Yet, that is what has happened. The Republican Party has become the Trump Party. The Republicans passed up the chance to reject Trump and all he stood for, and in effect sold their souls for the sake of getting a supposed Republican into the White House. They have since been unable to disown this Faustian bargain for fear of losing the support of those voters who respond particularly to Trump's special brand of politics - a group of voters who are almost certainly a minority in the electorate as a whole but who, thanks to Trump's coat-tails, now control the Republican Party.
There are now two possible ways forward. First, the wider electorate may take the opportunity of the mid-term elections to vote out Trump-supporting candidates so the Republicans lose control of Congress. The hard laws of electoral arithmetic, and the realisation that Trump is electoral poison, might then provide the Republican Party with the courage and the incentive to make the decisive break with him, leading perhaps to his removal from office.
The other, less likely, possibility is the Republicans will regain some sense of their responsibilities to the American people and will demonstrate, without any prompting from the voters, a readiness to restore some sense of order and decency to American politics and government.
There is, of course, the third possibility - that, without any political intervention from the Republicans or elsewhere, the Mueller inquiry and the courts will initiate a process that leads to the president being forced from office because of this "high crimes or misdemeanours". In this event, the Republicans would be left to bear the blame for the disastrous episode that their cowardice and lack of principle had enabled; the verdict delivered by the voters then would undoubtedly be a harsh one.
The outcomes of the trials faced by Trump's associates, damaging as they have been to the president, are in other words unlikely to be the decisive trials that the Trump presidency will face.
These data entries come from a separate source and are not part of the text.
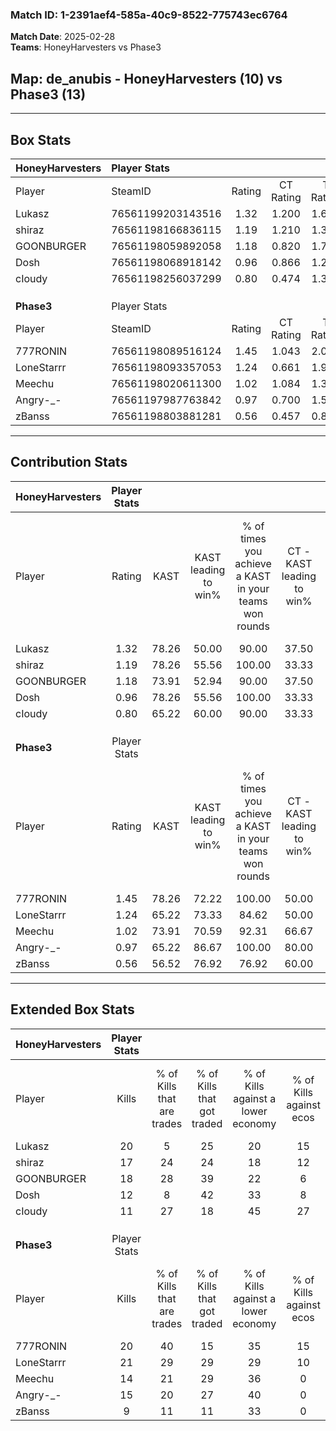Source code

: ### Match ID: 1-2391aef4-585a-40c9-8522-775743ec6764  
**Match Date**: 2025-02-28  
**Teams**: HoneyHarvesters vs Phase3  

## **Map**: de_anubis - HoneyHarvesters (10) vs Phase3 (13)  
---  

## Box Stats  

| **HoneyHarvesters** | Player Stats      |        |           |          |       |      |       |         |        |      |     |
| :- | :- | :-: | :-: | :-: | :-: | :-: | :-: | :-: | :-: | :-: | :-: |
| Player              | SteamID           | Rating | CT Rating | T Rating | KAST  | ADR  | Kills | Assists | Deaths | K/D  | HS% |
| Lukasz              | 76561199203143516 |  1.32  |   1.200   |  1.672   | 78.26 | 93.4 |  20   |    8    |   17   | 1.18 | 70  |
| shiraz              | 76561198166836115 |  1.19  |   1.210   |  1.310   | 78.26 | 68.4 |  17   |    5    |   14   | 1.21 | 47  |
| GOONBURGER          | 76561198059892058 |  1.18  |   0.820   |  1.731   | 73.91 | 81.5 |  18   |    3    |   16   | 1.13 | 61  |
| Dosh                | 76561198068918142 |  0.96  |   0.866   |  1.252   | 78.26 | 75.5 |  12   |    6    |   17   | 0.71 | 50  |
| cIoudy              | 76561198256037299 |  0.80  |   0.474   |  1.306   | 65.22 | 62.7 |  11   |    5    |   16   | 0.69 | 54  |
|                     |                   |        |           |          |       |      |       |         |        |      |     |
|                     |                   |        |           |          |       |      |       |         |        |      |     |
|                     |                   |        |           |          |       |      |       |         |        |      |     |
| **Phase3**          | Player Stats      |        |           |          |       |      |       |         |        |      |     |
| Player              | SteamID           | Rating | CT Rating | T Rating | KAST  | ADR  | Kills | Assists | Deaths | K/D  | HS% |
| 777RONIN            | 76561198089516124 |  1.45  |   1.043   |  2.007   | 78.26 | 98.6 |  20   |    7    |   12   | 1.67 | 65  |
| LoneStarrr          | 76561198093357053 |  1.24  |   0.661   |  1.903   | 65.22 | 90.3 |  21   |    4    |   17   | 1.24 | 57  |
| Meechu              | 76561198020611300 |  1.02  |   1.084   |  1.337   | 73.91 | 71.7 |  14   |    3    |   15   | 0.93 | 64  |
| Angry-_-            | 76561197987763842 |  0.97  |   0.700   |  1.590   | 65.22 | 75.0 |  15   |    6    |   17   | 0.88 | 33  |
| zBanss              | 76561198803881281 |  0.56  |   0.457   |  0.842   | 56.52 | 39.3 |   9   |    8    |   18   | 0.50 | 11  |
---  

## Contribution Stats  

| **HoneyHarvesters** | Player Stats |       |                      |                                                        |                           |                                                             |                          |                                                            |
| :- | :-: | :-: | :-: | :-: | :-: | :-: | :-: | :-: |
| Player              |    Rating    | KAST  | KAST leading to win% | % of times you achieve a KAST in your teams won rounds | CT - KAST leading to win% | CT - % of times you achieve a KAST in your teams won rounds | T - KAST leading to win% | T - % of times you achieve a KAST in your teams won rounds |
| Lukasz              |     1.32     | 78.26 |        50.00         |                         90.00                          |           37.50           |                           100.00                            |          60.00           |                           85.71                            |
| shiraz              |     1.19     | 78.26 |        55.56         |                         100.00                         |           33.33           |                           100.00                            |          77.78           |                           100.00                           |
| GOONBURGER          |     1.18     | 73.91 |        52.94         |                         90.00                          |           37.50           |                           100.00                            |          66.67           |                           85.71                            |
| Dosh                |     0.96     | 78.26 |        55.56         |                         100.00                         |           33.33           |                           100.00                            |          77.78           |                           100.00                           |
| cIoudy              |     0.80     | 65.22 |        60.00         |                         90.00                          |           33.33           |                            66.67                            |          77.78           |                           100.00                           |
|                     |              |       |                      |                                                        |                           |                                                             |                          |                                                            |
|                     |              |       |                      |                                                        |                           |                                                             |                          |                                                            |
|                     |              |       |                      |                                                        |                           |                                                             |                          |                                                            |
| **Phase3**          | Player Stats |       |                      |                                                        |                           |                                                             |                          |                                                            |
| Player              |    Rating    | KAST  | KAST leading to win% | % of times you achieve a KAST in your teams won rounds | CT - KAST leading to win% | CT - % of times you achieve a KAST in your teams won rounds | T - KAST leading to win% | T - % of times you achieve a KAST in your teams won rounds |
| 777RONIN            |     1.45     | 78.26 |        72.22         |                         100.00                         |           50.00           |                           100.00                            |          90.00           |                           100.00                           |
| LoneStarrr          |     1.24     | 65.22 |        73.33         |                         84.62                          |           50.00           |                            50.00                            |          81.82           |                           100.00                           |
| Meechu              |     1.02     | 73.91 |        70.59         |                         92.31                          |           66.67           |                           100.00                            |          72.73           |                           88.89                            |
| Angry-_-            |     0.97     | 65.22 |        86.67         |                         100.00                         |           80.00           |                           100.00                            |          90.00           |                           100.00                           |
| zBanss              |     0.56     | 56.52 |        76.92         |                         76.92                          |           60.00           |                            75.00                            |          87.50           |                           77.78                            |
---  

## Extended Box Stats  

| **HoneyHarvesters** | Player Stats |                            |                            |                                    |                         |                              |                                 |        |                             |                                     |                          |                               |                            |
| :- | :-: | :-: | :-: | :-: | :-: | :-: | :-: | :-: | :-: | :-: | :-: | :-: | :-: |
| Player              |    Kills     | % of Kills that are trades | % of Kills that got traded | % of Kills against a lower economy | % of Kills against ecos | % of Kills that are flawless | % of Kills that are close duels | Deaths | % of Deaths that get traded | % of Deaths against a lower economy | % of Deaths against ecos | % of Deaths that are flawless | % of Deaths that are close |
| Lukasz              |      20      |             5              |             25             |                 20                 |           15            |              85              |                0                |   17   |             24              |                  0                  |            0             |              59               |             18             |
| shiraz              |      17      |             24             |             24             |                 18                 |           12            |              65              |                0                |   14   |             21              |                  7                  |            0             |              79               |             0              |
| GOONBURGER          |      18      |             28             |             39             |                 22                 |            6            |              44              |               11                |   16   |             19              |                  0                  |            0             |              69               |             6              |
| Dosh                |      12      |             8              |             42             |                 33                 |            8            |              58              |               17                |   17   |             24              |                  6                  |            0             |              65               |             12             |
| cIoudy              |      11      |             27             |             18             |                 45                 |           27            |              55              |                9                |   16   |             19              |                  0                  |            0             |              50               |             0              |
|                     |              |                            |                            |                                    |                         |                              |                                 |        |                             |                                     |                          |                               |                            |
|                     |              |                            |                            |                                    |                         |                              |                                 |        |                             |                                     |                          |                               |                            |
|                     |              |                            |                            |                                    |                         |                              |                                 |        |                             |                                     |                          |                               |                            |
| **Phase3**          | Player Stats |                            |                            |                                    |                         |                              |                                 |        |                             |                                     |                          |                               |                            |
| Player              |    Kills     | % of Kills that are trades | % of Kills that got traded | % of Kills against a lower economy | % of Kills against ecos | % of Kills that are flawless | % of Kills that are close duels | Deaths | % of Deaths that get traded | % of Deaths against a lower economy | % of Deaths against ecos | % of Deaths that are flawless | % of Deaths that are close |
| 777RONIN            |      20      |             40             |             15             |                 35                 |           15            |              80              |                0                |   12   |             33              |                  8                  |            0             |              42               |             8              |
| LoneStarrr          |      21      |             29             |             29             |                 29                 |           10            |              43              |               14                |   17   |             18              |                 12                  |            0             |              59               |             6              |
| Meechu              |      14      |             21             |             29             |                 36                 |            0            |              79              |                7                |   15   |             33              |                 13                  |            0             |              73               |             13             |
| Angry-_-            |      15      |             20             |             27             |                 40                 |            0            |              53              |                7                |   17   |             47              |                 18                  |            6             |              59               |             6              |
| zBanss              |      9       |             11             |             11             |                 33                 |            0            |              89              |               11                |   18   |             22              |                 17                  |            0             |              78               |             0              |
The trials that really matter are those that are yet to come and that put the Republicans in the dock - and the decisive verdict in those trials will be that delivered by the voters. The ramifications of that verdict will be felt by the Republican Party for years to come - and justifiably so.
It is not just the American voters, of course, who will follow those trials with interest - not to say bated breath. What used to be called "the free world" will be more than interested onlookers and will look forward to the day when the White House is again occupied by someone who commands respect and who can provide principled leadership.